La seule limite que vous devez vous imposer est d’être progressive pour ne pas créer de douleurs ou d’inflammation ; vous devez choisir la direction des mouvements pour cibler tel ou tel muscle en rapport avec vos faiblesses, mais aussi votre posture et vos gestes habituels. Et pour cela, les conseils d’un professionnel, kinésithérapeute ou éducateur sportif en activité physique adaptée, seront précieux. Dites-vous bien que si vous soulevez un poids trop lourd par rapport à vos capacités musculaires vous risqueriez de vous blesser (douleurs tendineuses) de malmener votre périnée (fuites urinaires à l’effort) votre abdomen (poussée déformante) et vos lombaires (surcharges de contraintes avec risque de lumbago) bien avant de risquer un lymphœdème.
Donc oui prudence, progression mais surtout pas de limite du moment que vous vous entrainez.
L’activité physique est-elle remboursée dans le cadre du cancer du sein ?
Malgré le terme de « sport sur ordonnance » qui signifie que le médecin peut prescrire une activité physique à toute personne en ALD ou atteinte d’une maladie chronique, il ne faut pas croire que l’AP est prise en charge et remboursée par l’assurance maladie.

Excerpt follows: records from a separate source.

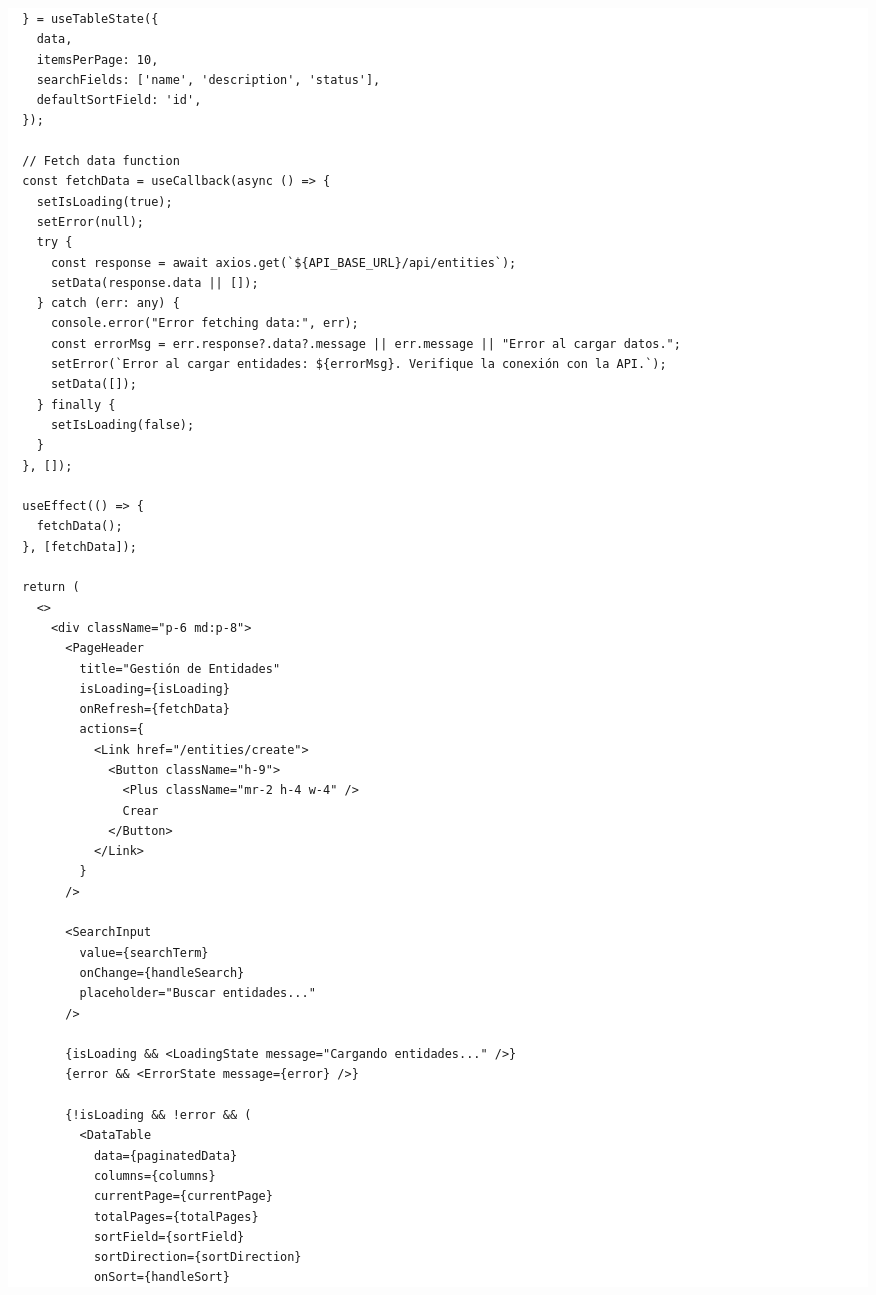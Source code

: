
 ```tsx
  } = useTableState({
    data,
    itemsPerPage: 10,
    searchFields: ['name', 'description', 'status'],
    defaultSortField: 'id',
  });

  // Fetch data function
  const fetchData = useCallback(async () => {
    setIsLoading(true);
    setError(null);
    try {
      const response = await axios.get(`${API_BASE_URL}/api/entities`);
      setData(response.data || []);
    } catch (err: any) {
      console.error("Error fetching data:", err);
      const errorMsg = err.response?.data?.message || err.message || "Error al cargar datos.";
      setError(`Error al cargar entidades: ${errorMsg}. Verifique la conexión con la API.`);
      setData([]);
    } finally {
      setIsLoading(false);
    }
  }, []);

  useEffect(() => {
    fetchData();
  }, [fetchData]);

  return (
    <>
      <div className="p-6 md:p-8">
        <PageHeader
          title="Gestión de Entidades"
          isLoading={isLoading}
          onRefresh={fetchData}
          actions={
            <Link href="/entities/create">
              <Button className="h-9">
                <Plus className="mr-2 h-4 w-4" />
                Crear
              </Button>
            </Link>
          }
        />

        <SearchInput
          value={searchTerm}
          onChange={handleSearch}
          placeholder="Buscar entidades..."
        />

        {isLoading && <LoadingState message="Cargando entidades..." />}
        {error && <ErrorState message={error} />}

        {!isLoading && !error && (
          <DataTable
            data={paginatedData}
            columns={columns}
            currentPage={currentPage}
            totalPages={totalPages}
            sortField={sortField}
            sortDirection={sortDirection}
            onSort={handleSort}
```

Pour obtenir une prise en charge il faut vous adresser à d’autres structures ou institutions :
- Les maisons sport santé présentes dans toute la France sont un lieu où vous pouvez être accompagnées pour la reprise d’une activité adaptée à vos envies, besoins et surtout aux délais en rapport avec la cicatrisation. Les tarifs proposés dans ces MSS bénéficient de l’aide de subventions qui se répercutent donc sur les tarifs qui vous sont proposés. Vous trouverez la liste des MSS sur le site https://www.sports.gouv.fr/decouvrez-les-maisons-sport-sante-les-plus-proches-de-chez-vous-389.

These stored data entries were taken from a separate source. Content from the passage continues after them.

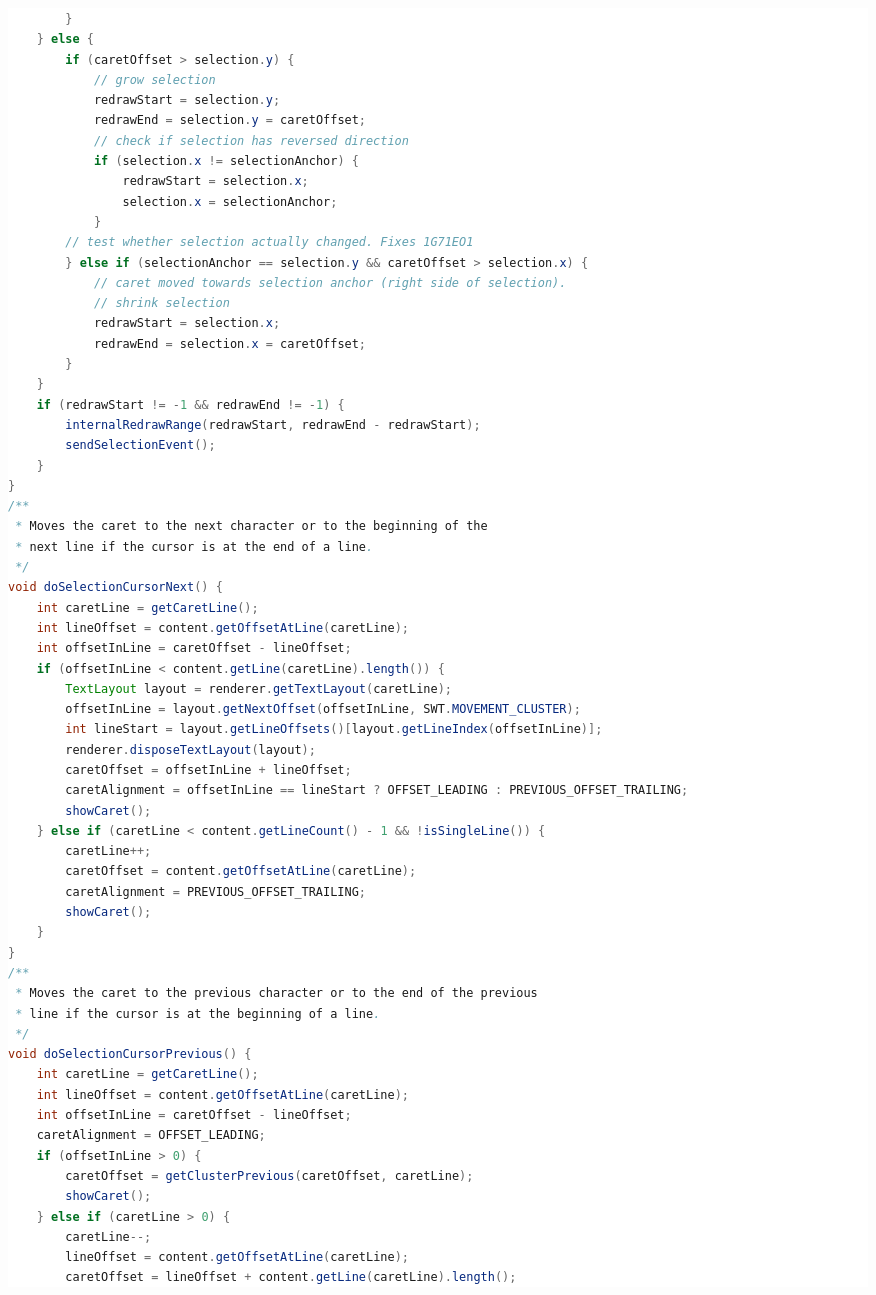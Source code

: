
 ```java
		}
	} else {
		if (caretOffset > selection.y) {
			// grow selection
			redrawStart = selection.y;
			redrawEnd = selection.y = caretOffset;
			// check if selection has reversed direction
			if (selection.x != selectionAnchor) {
				redrawStart = selection.x;				
				selection.x = selectionAnchor;
			}
		// test whether selection actually changed. Fixes 1G71EO1	
		} else if (selectionAnchor == selection.y && caretOffset > selection.x) {
			// caret moved towards selection anchor (right side of selection). 
			// shrink selection			
			redrawStart = selection.x;
			redrawEnd = selection.x = caretOffset;		
		}
	}
	if (redrawStart != -1 && redrawEnd != -1) {
		internalRedrawRange(redrawStart, redrawEnd - redrawStart);
		sendSelectionEvent();
	}
}
/**
 * Moves the caret to the next character or to the beginning of the 
 * next line if the cursor is at the end of a line.
 */
void doSelectionCursorNext() {
	int caretLine = getCaretLine();
	int lineOffset = content.getOffsetAtLine(caretLine);
	int offsetInLine = caretOffset - lineOffset;
	if (offsetInLine < content.getLine(caretLine).length()) {
		TextLayout layout = renderer.getTextLayout(caretLine);
		offsetInLine = layout.getNextOffset(offsetInLine, SWT.MOVEMENT_CLUSTER);
		int lineStart = layout.getLineOffsets()[layout.getLineIndex(offsetInLine)];
		renderer.disposeTextLayout(layout);
		caretOffset = offsetInLine + lineOffset;
		caretAlignment = offsetInLine == lineStart ? OFFSET_LEADING : PREVIOUS_OFFSET_TRAILING;
		showCaret();
	} else if (caretLine < content.getLineCount() - 1 && !isSingleLine()) {
		caretLine++;		
		caretOffset = content.getOffsetAtLine(caretLine);
		caretAlignment = PREVIOUS_OFFSET_TRAILING;
		showCaret();
	}
}
/**
 * Moves the caret to the previous character or to the end of the previous 
 * line if the cursor is at the beginning of a line.
 */
void doSelectionCursorPrevious() {
	int caretLine = getCaretLine();
	int lineOffset = content.getOffsetAtLine(caretLine);
	int offsetInLine = caretOffset - lineOffset;
	caretAlignment = OFFSET_LEADING;
	if (offsetInLine > 0) {
		caretOffset = getClusterPrevious(caretOffset, caretLine);
		showCaret();
	} else if (caretLine > 0) {
		caretLine--;
		lineOffset = content.getOffsetAtLine(caretLine);
		caretOffset = lineOffset + content.getLine(caretLine).length();
```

- Certaines mutuelles ou assurances prennent en charge l’AP avec en général des forfaits à l’année et parfois les bilans qui souvent précèdent le début de l’AP ; une liste de ces organismes est régulièrement mise à jour sur le site https://azursportsante.fr/wp-content/uploads/2019/05/Listing-Mutuelles-et-Assurances-qui-remboursent-lAP-v.25.07.2023.pdf
- D’autre part des villes ou des régions, de même que certains comités d’entreprise peuvent participer à la prise en charge de l’AP ; pour être informé rendez-vous dans la mairie de votre lieu de résidence, pensez à vous rendre au forum des associations de votre ville et renseignez-vous auprès de votre entreprise.

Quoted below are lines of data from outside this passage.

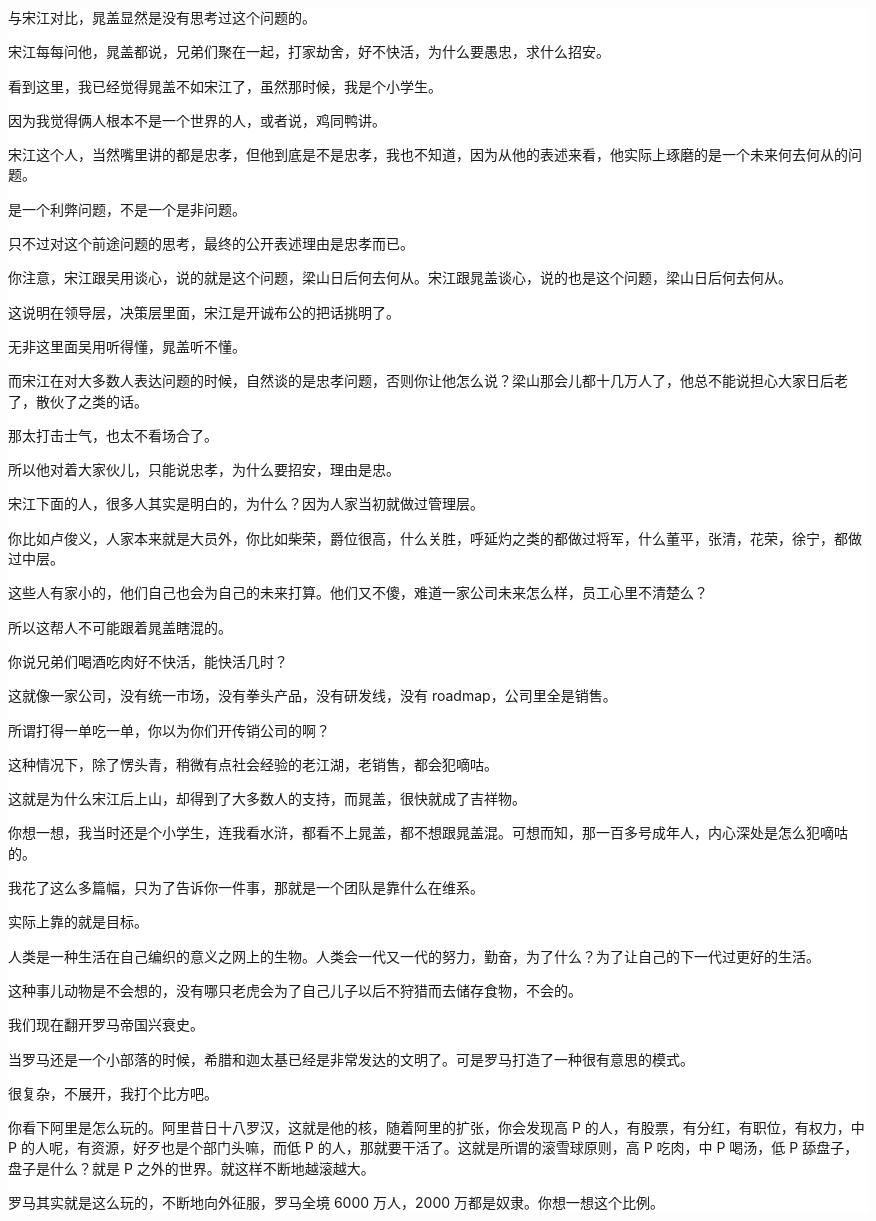 与宋江对比，晁盖显然是没有思考过这个问题的。 

宋江每每问他，晁盖都说，兄弟们聚在一起，打家劫舍，好不快活，为什么要愚忠，求什么招安。

看到这里，我已经觉得晁盖不如宋江了，虽然那时候，我是个小学生。 

因为我觉得俩人根本不是一个世界的人，或者说，鸡同鸭讲。 

宋江这个人，当然嘴里讲的都是忠孝，但他到底是不是忠孝，我也不知道，因为从他的表述来看，他实际上琢磨的是一个未来何去何从的问题。

是一个利弊问题，不是一个是非问题。

只不过对这个前途问题的思考，最终的公开表述理由是忠孝而已。

你注意，宋江跟吴用谈心，说的就是这个问题，梁山日后何去何从。宋江跟晁盖谈心，说的也是这个问题，梁山日后何去何从。

这说明在领导层，决策层里面，宋江是开诚布公的把话挑明了。 

无非这里面吴用听得懂，晁盖听不懂。

而宋江在对大多数人表达问题的时候，自然谈的是忠孝问题，否则你让他怎么说？梁山那会儿都十几万人了，他总不能说担心大家日后老了，散伙了之类的话。

那太打击士气，也太不看场合了。

所以他对着大家伙儿，只能说忠孝，为什么要招安，理由是忠。

宋江下面的人，很多人其实是明白的，为什么？因为人家当初就做过管理层。 

你比如卢俊义，人家本来就是大员外，你比如柴荣，爵位很高，什么关胜，呼延灼之类的都做过将军，什么董平，张清，花荣，徐宁，都做过中层。 

这些人有家小的，他们自己也会为自己的未来打算。他们又不傻，难道一家公司未来怎么样，员工心里不清楚么？ 

所以这帮人不可能跟着晁盖瞎混的。 

你说兄弟们喝酒吃肉好不快活，能快活几时？ 

这就像一家公司，没有统一市场，没有拳头产品，没有研发线，没有 roadmap，公司里全是销售。 

所谓打得一单吃一单，你以为你们开传销公司的啊？

这种情况下，除了愣头青，稍微有点社会经验的老江湖，老销售，都会犯嘀咕。 

这就是为什么宋江后上山，却得到了大多数人的支持，而晁盖，很快就成了吉祥物。 

你想一想，我当时还是个小学生，连我看水浒，都看不上晁盖，都不想跟晁盖混。可想而知，那一百多号成年人，内心深处是怎么犯嘀咕的。 

我花了这么多篇幅，只为了告诉你一件事，那就是一个团队是靠什么在维系。 

实际上靠的就是目标。

人类是一种生活在自己编织的意义之网上的生物。人类会一代又一代的努力，勤奋，为了什么？为了让自己的下一代过更好的生活。

这种事儿动物是不会想的，没有哪只老虎会为了自己儿子以后不狩猎而去储存食物，不会的。

我们现在翻开罗马帝国兴衰史。 

当罗马还是一个小部落的时候，希腊和迦太基已经是非常发达的文明了。可是罗马打造了一种很有意思的模式。

很复杂，不展开，我打个比方吧。 

你看下阿里是怎么玩的。阿里昔日十八罗汉，这就是他的核，随着阿里的扩张，你会发现高 P 的人，有股票，有分红，有职位，有权力，中 P 的人呢，有资源，好歹也是个部门头嘛，而低 P 的人，那就要干活了。这就是所谓的滚雪球原则，高 P 吃肉，中 P 喝汤，低 P 舔盘子，盘子是什么？就是 P 之外的世界。就这样不断地越滚越大。 

罗马其实就是这么玩的，不断地向外征服，罗马全境 6000 万人，2000 万都是奴隶。你想一想这个比例。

Une précision : même si votre kinésithérapeute propose de l’AP dans son cabinet, il n’a pas le droit de facturer ces séances avec votre carte vitale ; il peut même être sanctionné s’il le fait. De ce fait il facturera les séances en dehors de la nomenclature kiné et de la prise en charge par l’assurance maladie ; ses tarifs sont choisis librement mais devront être affichés dans la salle d’attente du cabinet.
Si votre kinésithérapeute est référencé auprès d’un organisme prenant en charge le sport santé alors il se peut qu’il reçoive directement sa rémunération pour l’AP en direct de l’assurance ou de la mutuelle qui la prend en charge. Dans ce cas il se peut que vous n’ayez rien à débourser ou une somme modérée.
Mon sein gonfle après une séance de sport ou de ménage. Est-ce normal ?
Oui il est possible d’avoir le sein gonflé mais tout dépend des gestes sportifs ou du ménage effectué. Pensez à étirer votre muscle pectoral qui est souvent trop sollicité dans les gestes habituels et portez une brassière compressive pour éviter le gonflement.
Je travaille en position debout toute la journée, est-ce mauvais ?
Toute position statique prolongée est déconseillée. Bougez régulièrement. Marchez, faites des talons/pointes, étirez vos bras dans toutes les positions, toutes les heures. Le port de chaussettes ou bas de contention peut également vous soulager si vous avez des problèmes circulatoires.